→ **WHAT THE TASK ASKS**
Read the lines below and count those that have the word "cellules". Respond with the number only.

(Document images with source code)
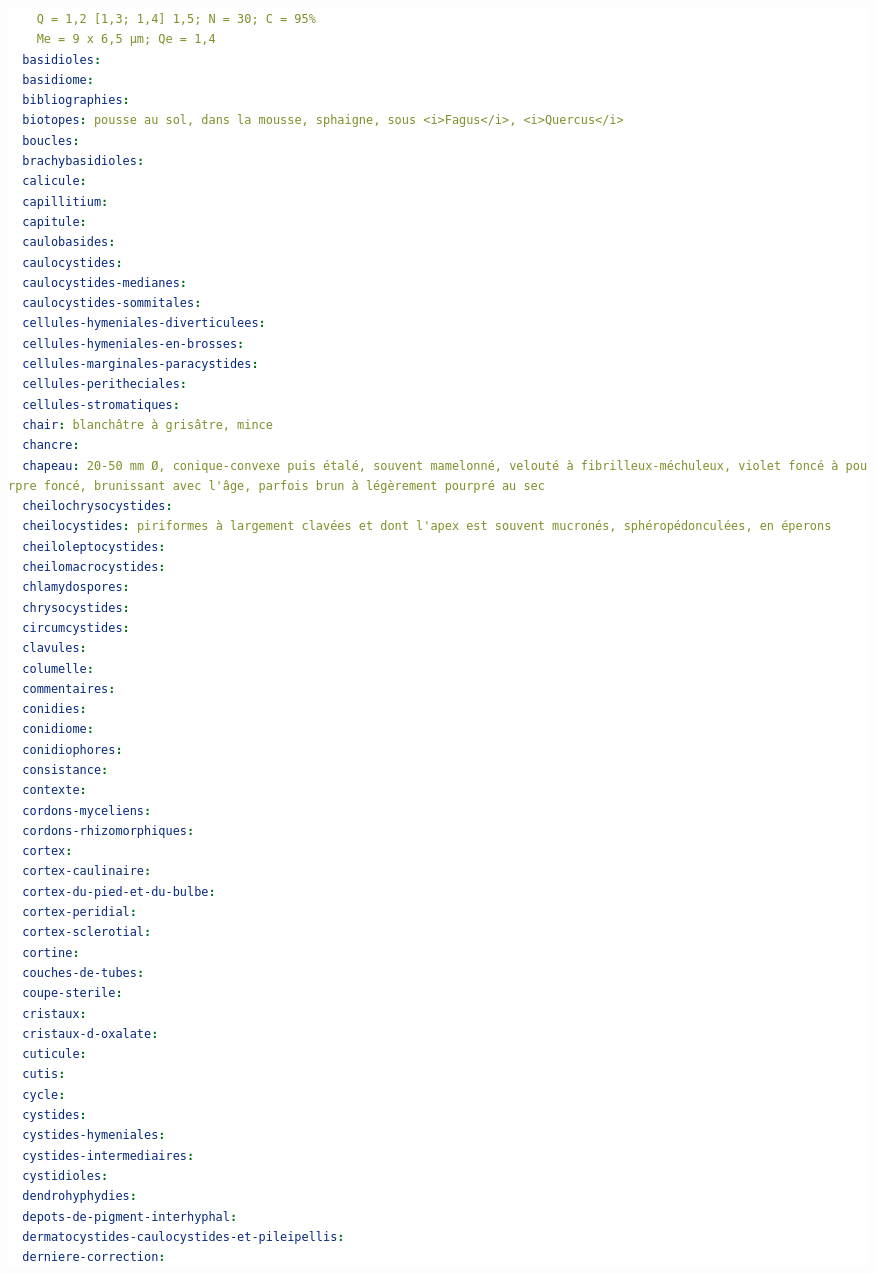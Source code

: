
 ```yaml
    Q = 1,2 [1,3; 1,4] 1,5; N = 30; C = 95%
    Me = 9 x 6,5 µm; Qe = 1,4
  basidioles: 
  basidiome: 
  bibliographies: 
  biotopes: pousse au sol, dans la mousse, sphaigne, sous <i>Fagus</i>, <i>Quercus</i>
  boucles: 
  brachybasidioles: 
  calicule: 
  capillitium: 
  capitule: 
  caulobasides: 
  caulocystides: 
  caulocystides-medianes: 
  caulocystides-sommitales: 
  cellules-hymeniales-diverticulees: 
  cellules-hymeniales-en-brosses: 
  cellules-marginales-paracystides: 
  cellules-peritheciales: 
  cellules-stromatiques: 
  chair: blanchâtre à grisâtre, mince
  chancre: 
  chapeau: 20-50 mm Ø, conique-convexe puis étalé, souvent mamelonné, velouté à fibrilleux-méchuleux, violet foncé à pourpre foncé, brunissant avec l'âge, parfois brun à légèrement pourpré au sec
  cheilochrysocystides:
  cheilocystides: piriformes à largement clavées et dont l'apex est souvent mucronés, sphéropédonculées, en éperons
  cheiloleptocystides: 
  cheilomacrocystides: 
  chlamydospores: 
  chrysocystides: 
  circumcystides: 
  clavules: 
  columelle: 
  commentaires: 
  conidies: 
  conidiome: 
  conidiophores: 
  consistance: 
  contexte: 
  cordons-myceliens: 
  cordons-rhizomorphiques: 
  cortex: 
  cortex-caulinaire: 
  cortex-du-pied-et-du-bulbe: 
  cortex-peridial: 
  cortex-sclerotial: 
  cortine: 
  couches-de-tubes: 
  coupe-sterile: 
  cristaux: 
  cristaux-d-oxalate: 
  cuticule: 
  cutis: 
  cycle: 
  cystides: 
  cystides-hymeniales: 
  cystides-intermediaires: 
  cystidioles: 
  dendrohyphydies: 
  depots-de-pigment-interhyphal: 
  dermatocystides-caulocystides-et-pileipellis: 
  derniere-correction: 
```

→ **EXERCISE OUTPUT**
5